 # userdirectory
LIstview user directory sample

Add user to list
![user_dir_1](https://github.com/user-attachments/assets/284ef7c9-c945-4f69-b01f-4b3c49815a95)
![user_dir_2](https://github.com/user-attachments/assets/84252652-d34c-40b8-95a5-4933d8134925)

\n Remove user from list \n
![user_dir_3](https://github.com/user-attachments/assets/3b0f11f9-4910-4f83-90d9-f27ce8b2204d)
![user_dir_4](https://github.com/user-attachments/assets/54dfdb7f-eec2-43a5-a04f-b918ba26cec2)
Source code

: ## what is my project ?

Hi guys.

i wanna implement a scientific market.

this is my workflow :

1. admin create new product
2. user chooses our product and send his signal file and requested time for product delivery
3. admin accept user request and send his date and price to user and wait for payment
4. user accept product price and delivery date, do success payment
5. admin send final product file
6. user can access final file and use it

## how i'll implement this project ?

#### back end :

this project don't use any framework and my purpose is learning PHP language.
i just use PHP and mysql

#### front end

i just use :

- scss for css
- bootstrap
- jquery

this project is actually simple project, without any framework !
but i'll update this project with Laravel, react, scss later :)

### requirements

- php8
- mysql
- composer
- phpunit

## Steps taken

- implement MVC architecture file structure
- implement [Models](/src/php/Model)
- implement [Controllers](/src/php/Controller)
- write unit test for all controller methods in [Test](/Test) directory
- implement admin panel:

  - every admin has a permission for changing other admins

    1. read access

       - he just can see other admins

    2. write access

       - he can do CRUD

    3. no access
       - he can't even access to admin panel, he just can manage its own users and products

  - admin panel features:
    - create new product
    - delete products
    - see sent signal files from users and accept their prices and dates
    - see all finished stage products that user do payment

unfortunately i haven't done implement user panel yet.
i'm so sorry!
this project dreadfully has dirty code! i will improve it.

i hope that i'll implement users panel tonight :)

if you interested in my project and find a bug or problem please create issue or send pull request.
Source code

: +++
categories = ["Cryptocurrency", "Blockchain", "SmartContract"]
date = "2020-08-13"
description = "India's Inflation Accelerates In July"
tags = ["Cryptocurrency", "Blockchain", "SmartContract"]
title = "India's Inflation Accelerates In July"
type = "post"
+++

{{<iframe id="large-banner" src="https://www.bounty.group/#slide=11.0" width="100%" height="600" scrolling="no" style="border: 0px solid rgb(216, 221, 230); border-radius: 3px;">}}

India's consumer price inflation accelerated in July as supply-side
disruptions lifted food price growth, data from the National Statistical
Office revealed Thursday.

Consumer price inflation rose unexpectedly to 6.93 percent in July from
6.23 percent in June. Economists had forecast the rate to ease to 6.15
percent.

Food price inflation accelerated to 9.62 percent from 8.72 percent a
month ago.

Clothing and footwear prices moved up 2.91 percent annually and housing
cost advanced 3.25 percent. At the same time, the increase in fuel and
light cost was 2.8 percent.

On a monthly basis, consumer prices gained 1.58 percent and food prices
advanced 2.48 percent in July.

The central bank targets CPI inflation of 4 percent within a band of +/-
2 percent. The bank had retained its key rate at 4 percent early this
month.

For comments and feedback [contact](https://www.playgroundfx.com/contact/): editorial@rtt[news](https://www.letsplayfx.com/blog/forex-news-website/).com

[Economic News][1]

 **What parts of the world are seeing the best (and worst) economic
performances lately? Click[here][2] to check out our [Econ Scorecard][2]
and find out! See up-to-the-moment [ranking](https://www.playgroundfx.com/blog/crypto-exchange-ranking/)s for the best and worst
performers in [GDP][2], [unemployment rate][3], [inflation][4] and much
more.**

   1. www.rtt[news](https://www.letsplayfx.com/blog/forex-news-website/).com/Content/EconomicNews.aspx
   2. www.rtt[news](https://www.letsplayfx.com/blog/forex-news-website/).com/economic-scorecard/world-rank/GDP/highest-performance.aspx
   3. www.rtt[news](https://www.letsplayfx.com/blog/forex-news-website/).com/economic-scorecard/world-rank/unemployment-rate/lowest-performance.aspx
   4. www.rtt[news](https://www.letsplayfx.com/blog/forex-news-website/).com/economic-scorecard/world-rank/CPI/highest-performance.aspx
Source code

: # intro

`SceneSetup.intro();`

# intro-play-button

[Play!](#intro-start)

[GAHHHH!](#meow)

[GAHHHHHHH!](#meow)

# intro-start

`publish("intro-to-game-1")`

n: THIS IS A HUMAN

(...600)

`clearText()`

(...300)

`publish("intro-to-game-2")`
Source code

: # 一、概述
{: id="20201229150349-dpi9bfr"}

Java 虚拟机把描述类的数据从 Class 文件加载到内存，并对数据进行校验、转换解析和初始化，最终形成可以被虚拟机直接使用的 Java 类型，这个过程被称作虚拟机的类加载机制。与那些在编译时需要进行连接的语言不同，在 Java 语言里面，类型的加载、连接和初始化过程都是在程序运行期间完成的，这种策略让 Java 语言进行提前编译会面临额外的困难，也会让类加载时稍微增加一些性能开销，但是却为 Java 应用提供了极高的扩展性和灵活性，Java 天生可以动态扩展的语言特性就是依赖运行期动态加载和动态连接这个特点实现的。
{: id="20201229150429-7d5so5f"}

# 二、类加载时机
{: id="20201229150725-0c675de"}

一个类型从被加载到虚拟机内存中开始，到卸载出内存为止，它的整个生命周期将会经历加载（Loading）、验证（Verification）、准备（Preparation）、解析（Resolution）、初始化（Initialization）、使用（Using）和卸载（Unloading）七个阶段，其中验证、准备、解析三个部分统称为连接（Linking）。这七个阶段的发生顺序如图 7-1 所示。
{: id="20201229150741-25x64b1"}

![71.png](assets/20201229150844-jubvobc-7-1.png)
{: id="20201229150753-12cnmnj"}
—————
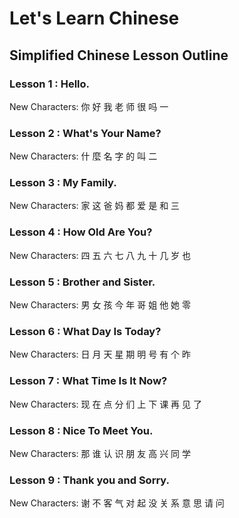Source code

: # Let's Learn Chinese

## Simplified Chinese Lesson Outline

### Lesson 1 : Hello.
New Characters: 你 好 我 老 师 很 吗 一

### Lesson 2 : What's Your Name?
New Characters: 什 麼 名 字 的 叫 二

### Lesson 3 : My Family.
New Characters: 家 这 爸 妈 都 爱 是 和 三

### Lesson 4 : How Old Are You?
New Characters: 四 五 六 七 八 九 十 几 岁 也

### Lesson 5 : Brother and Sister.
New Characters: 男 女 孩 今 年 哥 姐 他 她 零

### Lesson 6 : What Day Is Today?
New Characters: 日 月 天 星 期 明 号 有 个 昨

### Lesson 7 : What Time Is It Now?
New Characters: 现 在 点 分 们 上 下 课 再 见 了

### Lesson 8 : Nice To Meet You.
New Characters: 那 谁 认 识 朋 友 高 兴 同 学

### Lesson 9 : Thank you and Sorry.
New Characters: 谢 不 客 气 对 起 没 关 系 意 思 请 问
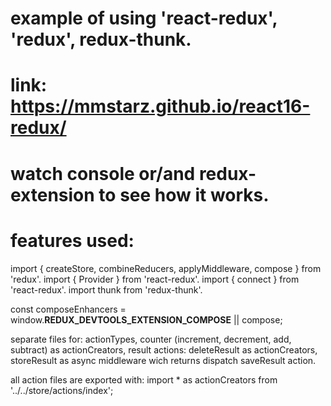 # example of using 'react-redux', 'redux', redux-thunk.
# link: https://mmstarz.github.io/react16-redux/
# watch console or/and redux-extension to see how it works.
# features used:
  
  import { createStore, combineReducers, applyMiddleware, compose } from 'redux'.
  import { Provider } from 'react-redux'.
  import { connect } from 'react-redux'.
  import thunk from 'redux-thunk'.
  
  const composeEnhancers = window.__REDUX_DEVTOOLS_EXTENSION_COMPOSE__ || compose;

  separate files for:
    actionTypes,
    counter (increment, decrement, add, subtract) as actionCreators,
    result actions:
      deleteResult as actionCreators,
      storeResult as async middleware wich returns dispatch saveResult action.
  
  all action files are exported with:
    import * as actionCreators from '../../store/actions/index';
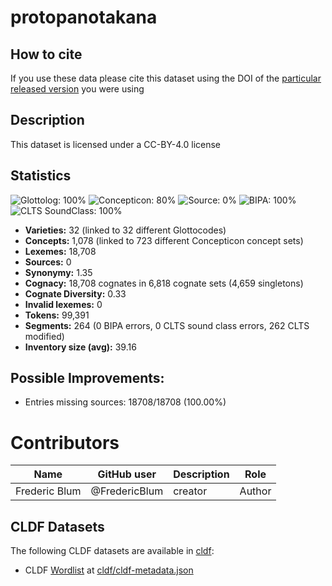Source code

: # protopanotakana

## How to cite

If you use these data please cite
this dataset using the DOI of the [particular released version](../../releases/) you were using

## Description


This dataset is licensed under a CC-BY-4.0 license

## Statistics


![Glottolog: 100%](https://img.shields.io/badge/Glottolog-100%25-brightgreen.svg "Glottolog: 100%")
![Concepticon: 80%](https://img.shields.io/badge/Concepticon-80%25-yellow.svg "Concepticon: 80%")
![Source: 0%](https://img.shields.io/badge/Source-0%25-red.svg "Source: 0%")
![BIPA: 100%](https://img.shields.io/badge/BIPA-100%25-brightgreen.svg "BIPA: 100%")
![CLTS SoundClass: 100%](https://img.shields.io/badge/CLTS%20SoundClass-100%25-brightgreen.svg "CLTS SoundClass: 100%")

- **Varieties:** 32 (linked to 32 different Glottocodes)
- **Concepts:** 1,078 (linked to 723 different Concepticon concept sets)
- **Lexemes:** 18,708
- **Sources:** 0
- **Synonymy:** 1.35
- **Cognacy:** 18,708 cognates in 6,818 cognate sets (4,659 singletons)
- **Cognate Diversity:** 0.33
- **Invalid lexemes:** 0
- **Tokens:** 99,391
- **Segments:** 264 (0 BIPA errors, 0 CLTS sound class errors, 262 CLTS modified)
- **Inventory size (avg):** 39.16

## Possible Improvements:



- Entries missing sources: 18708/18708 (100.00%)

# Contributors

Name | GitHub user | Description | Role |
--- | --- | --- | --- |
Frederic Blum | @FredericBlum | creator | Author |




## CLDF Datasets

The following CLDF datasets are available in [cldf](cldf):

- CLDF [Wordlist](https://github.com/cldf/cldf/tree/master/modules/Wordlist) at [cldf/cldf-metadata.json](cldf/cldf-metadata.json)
—————
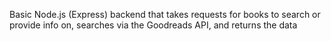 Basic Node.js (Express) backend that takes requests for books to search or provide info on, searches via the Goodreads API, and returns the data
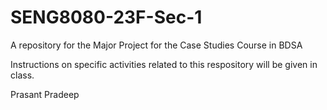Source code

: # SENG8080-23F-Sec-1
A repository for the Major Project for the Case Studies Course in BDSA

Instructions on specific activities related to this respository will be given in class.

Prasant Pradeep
—————
Could you restate word for word the lines above, from the one that contains "- he can do CRUD" through the one that contains "Clothing and footwear", and no others?

       - he can do CRUD

    3. no access
       - he can't even access to admin panel, he just can manage its own users and products

  - admin panel features:
    - create new product
    - delete products
    - see sent signal files from users and accept their prices and dates
    - see all finished stage products that user do payment

unfortunately i haven't done implement user panel yet.
i'm so sorry!
this project dreadfully has dirty code! i will improve it.

i hope that i'll implement users panel tonight :)

if you interested in my project and find a bug or problem please create issue or send pull request.
Source code

: +++
categories = ["Cryptocurrency", "Blockchain", "SmartContract"]
date = "2020-08-13"
description = "India's Inflation Accelerates In July"
tags = ["Cryptocurrency", "Blockchain", "SmartContract"]
title = "India's Inflation Accelerates In July"
type = "post"
+++

{{<iframe id="large-banner" src="https://www.bounty.group/#slide=11.0" width="100%" height="600" scrolling="no" style="border: 0px solid rgb(216, 221, 230); border-radius: 3px;">}}

India's consumer price inflation accelerated in July as supply-side
disruptions lifted food price growth, data from the National Statistical
Office revealed Thursday.

Consumer price inflation rose unexpectedly to 6.93 percent in July from
6.23 percent in June. Economists had forecast the rate to ease to 6.15
percent.

Food price inflation accelerated to 9.62 percent from 8.72 percent a
month ago.

Clothing and footwear prices moved up 2.91 percent annually and housing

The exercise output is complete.